In the records below, find the line with "w Jupyter Notebooks</span>" and the line with "compute Big O</span></span>". Print both exactly, along with every line between them, and no other line.

─── Data excerpts ───

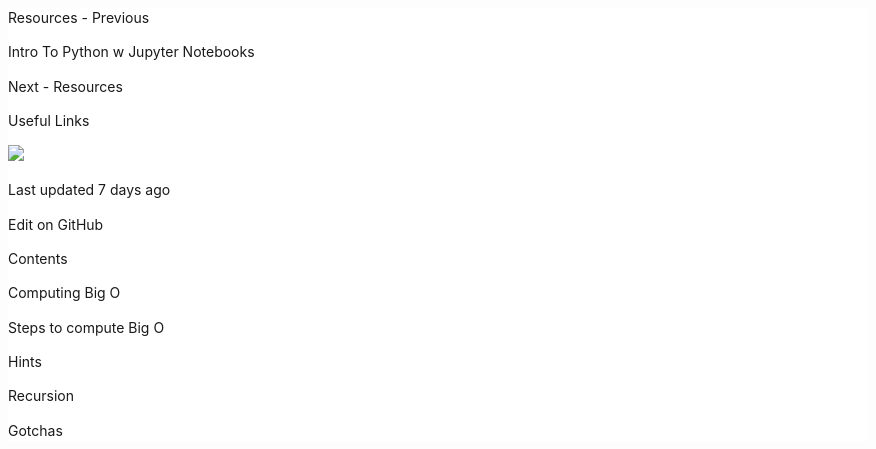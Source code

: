 <a href="intro-to-python-w-jupyter-notebooks.html" class="reset-3c756112--card-6570f064--whiteCard-fff091a4--cardPrevious-56a5e674"></a>

<span class="text-4505230f--TextH200-a3425406--textContentFamily-49a318e1">Resources - Previous</span>

<span class="text-4505230f--UIH400-4e41e82a--textContentFamily-49a318e1">Intro To Python w Jupyter Notebooks</span>

<a href="untitled.html" class="reset-3c756112--card-6570f064--whiteCard-fff091a4--cardNext-19241c42"></a>

<span class="text-4505230f--TextH200-a3425406--textContentFamily-49a318e1">Next - Resources</span>

<span class="text-4505230f--UIH400-4e41e82a--textContentFamily-49a318e1">Useful Links</span>

<img src="https://avatars.githubusercontent.com/u/66654881?v=4" class="image-67b14f24--avatar-1c1d03ec" />

<span class="text-4505230f--TextH200-a3425406--textContentFamily-49a318e1">Last updated 7 days ago</span>

<a href="https://github.com/bgoonz/python-gitbook/blob/master/resources/calculating-big-o.md" class="reset-3c756112--menuItem-aa02f6ec--menuItemLight-757d5235--menuItemInline-173bdf97--pageSideMenuItem-22949732"></a>

<span class="text-4505230f--UIH300-2063425d--textUIFamily-5ebd8e40">Edit on GitHub</span>

<span class="text-4505230f--InfoH100-1e92e1d1--textContentFamily-49a318e1">Contents</span>

<a href="calculating-big-o.html#computing-big-o" class="reset-3c756112--menuItem-aa02f6ec--menuItemLight-757d5235--menuItemInline-173bdf97--pageTocItem-f4427024"></a>

<span class="text-4505230f--UIH300-2063425d--textContentFamily-49a318e1"><span class="text-4505230f--UIH200-50ead35f--textContentFamily-49a318e1">Computing Big O</span></span>

<a href="calculating-big-o.html#steps-to-compute-big-o" class="reset-3c756112--menuItem-aa02f6ec--menuItemLight-757d5235--menuItemInline-173bdf97--pageTocItem-f4427024"></a>

<span class="text-4505230f--UIH300-2063425d--textContentFamily-49a318e1"><span class="text-4505230f--UIH200-50ead35f--textContentFamily-49a318e1--pageTocLinkH2-2294976c">Steps to compute Big O</span></span>

<a href="calculating-big-o.html#hints" class="reset-3c756112--menuItem-aa02f6ec--menuItemLight-757d5235--menuItemInline-173bdf97--pageTocItem-f4427024"></a>

<span class="text-4505230f--UIH300-2063425d--textContentFamily-49a318e1"><span class="text-4505230f--UIH200-50ead35f--textContentFamily-49a318e1--pageTocLinkH2-2294976c">Hints</span></span>

<a href="calculating-big-o.html#recursion" class="reset-3c756112--menuItem-aa02f6ec--menuItemLight-757d5235--menuItemInline-173bdf97--pageTocItem-f4427024"></a>

<span class="text-4505230f--UIH300-2063425d--textContentFamily-49a318e1"><span class="text-4505230f--UIH200-50ead35f--textContentFamily-49a318e1--pageTocLinkH2-2294976c">Recursion</span></span>

<a href="calculating-big-o.html#gotchas" class="reset-3c756112--menuItem-aa02f6ec--menuItemLight-757d5235--menuItemInline-173bdf97--pageTocItem-f4427024"></a>

<span class="text-4505230f--UIH300-2063425d--textContentFamily-49a318e1"><span class="text-4505230f--UIH200-50ead35f--textContentFamily-49a318e1--pageTocLinkH2-2294976c">Gotchas</span></span>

───

→ Solution for this exercise
<span class="text-4505230f--UIH400-4e41e82a--textContentFamily-49a318e1">Intro To Python w Jupyter Notebooks</span>

<a href="untitled.html" class="reset-3c756112--card-6570f064--whiteCard-fff091a4--cardNext-19241c42"></a>

<span class="text-4505230f--TextH200-a3425406--textContentFamily-49a318e1">Next - Resources</span>

<span class="text-4505230f--UIH400-4e41e82a--textContentFamily-49a318e1">Useful Links</span>

<img src="https://avatars.githubusercontent.com/u/66654881?v=4" class="image-67b14f24--avatar-1c1d03ec" />

<span class="text-4505230f--TextH200-a3425406--textContentFamily-49a318e1">Last updated 7 days ago</span>

<a href="https://github.com/bgoonz/python-gitbook/blob/master/resources/calculating-big-o.md" class="reset-3c756112--menuItem-aa02f6ec--menuItemLight-757d5235--menuItemInline-173bdf97--pageSideMenuItem-22949732"></a>

<span class="text-4505230f--UIH300-2063425d--textUIFamily-5ebd8e40">Edit on GitHub</span>

<span class="text-4505230f--InfoH100-1e92e1d1--textContentFamily-49a318e1">Contents</span>

<a href="calculating-big-o.html#computing-big-o" class="reset-3c756112--menuItem-aa02f6ec--menuItemLight-757d5235--menuItemInline-173bdf97--pageTocItem-f4427024"></a>

<span class="text-4505230f--UIH300-2063425d--textContentFamily-49a318e1"><span class="text-4505230f--UIH200-50ead35f--textContentFamily-49a318e1">Computing Big O</span></span>

<a href="calculating-big-o.html#steps-to-compute-big-o" class="reset-3c756112--menuItem-aa02f6ec--menuItemLight-757d5235--menuItemInline-173bdf97--pageTocItem-f4427024"></a>

<span class="text-4505230f--UIH300-2063425d--textContentFamily-49a318e1"><span class="text-4505230f--UIH200-50ead35f--textContentFamily-49a318e1--pageTocLinkH2-2294976c">Steps to compute Big O</span></span>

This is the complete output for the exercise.